======== GIVEN DATA

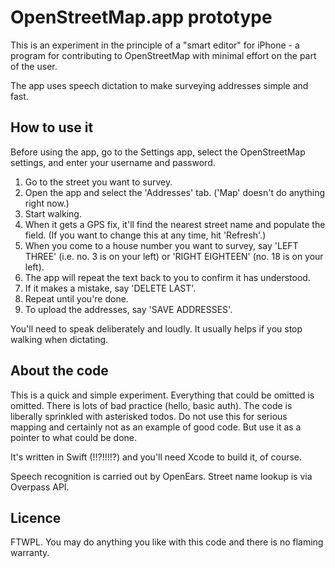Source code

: # OpenStreetMap.app prototype

This is an experiment in the principle of a "smart editor" for iPhone - a program for contributing to OpenStreetMap with minimal effort on the part of the user.

The app uses speech dictation to make surveying addresses simple and fast.

## How to use it

Before using the app, go to the Settings app, select the OpenStreetMap settings, and enter your username and password.

1. Go to the street you want to survey.
2. Open the app and select the 'Addresses' tab. ('Map' doesn't do anything right now.)
3. Start walking.
4. When it gets a GPS fix, it'll find the nearest street name and populate the field. (If you want to change this at any time, hit 'Refresh'.)
5. When you come to a house number you want to survey, say 'LEFT THREE' (i.e. no. 3 is on your left) or 'RIGHT EIGHTEEN' (no. 18 is on your left).
6. The app will repeat the text back to you to confirm it has understood.
7. If it makes a mistake, say 'DELETE LAST'.
8. Repeat until you're done.
9. To upload the addresses, say 'SAVE ADDRESSES'.

You'll need to speak deliberately and loudly. It usually helps if you stop walking when dictating.

## About the code

This is a quick and simple experiment. Everything that could be omitted is omitted. There is lots of bad practice (hello, basic auth). The code is liberally sprinkled with asterisked todos. Do not use this for serious mapping and certainly not as an example of good code. But use it as a pointer to what could be done.

It's written in Swift (!!?!!!!?) and you'll need Xcode to build it, of course.

Speech recognition is carried out by OpenEars. Street name lookup is via Overpass API.

## Licence

FTWPL. You may do anything you like with this code and there is no flaming warranty.
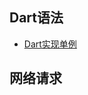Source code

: 


## Dart语法

* [Dart实现单例](https://stackoverflow.com/questions/12649573/how-do-you-build-a-singleton-in-dart)
## 网络请求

================

= YOUR OBJECTIVE =
Without the pictures, retype each line of the records above exactly.

= OUTPUT =
Source code

: # OpenStreetMap.app prototype

This is an experiment in the principle of a "smart editor" for iPhone - a program for contributing to OpenStreetMap with minimal effort on the part of the user.

The app uses speech dictation to make surveying addresses simple and fast.

## How to use it

Before using the app, go to the Settings app, select the OpenStreetMap settings, and enter your username and password.

1. Go to the street you want to survey.
2. Open the app and select the 'Addresses' tab. ('Map' doesn't do anything right now.)
3. Start walking.
4. When it gets a GPS fix, it'll find the nearest street name and populate the field. (If you want to change this at any time, hit 'Refresh'.)
5. When you come to a house number you want to survey, say 'LEFT THREE' (i.e. no. 3 is on your left) or 'RIGHT EIGHTEEN' (no. 18 is on your left).
6. The app will repeat the text back to you to confirm it has understood.
7. If it makes a mistake, say 'DELETE LAST'.
8. Repeat until you're done.
9. To upload the addresses, say 'SAVE ADDRESSES'.

You'll need to speak deliberately and loudly. It usually helps if you stop walking when dictating.

## About the code

This is a quick and simple experiment. Everything that could be omitted is omitted. There is lots of bad practice (hello, basic auth). The code is liberally sprinkled with asterisked todos. Do not use this for serious mapping and certainly not as an example of good code. But use it as a pointer to what could be done.

It's written in Swift (!!?!!!!?) and you'll need Xcode to build it, of course.

Speech recognition is carried out by OpenEars. Street name lookup is via Overpass API.

## Licence

FTWPL. You may do anything you like with this code and there is no flaming warranty.
Source code

: 


## Dart语法

* [Dart实现单例](https://stackoverflow.com/questions/12649573/how-do-you-build-a-singleton-in-dart)
## 网络请求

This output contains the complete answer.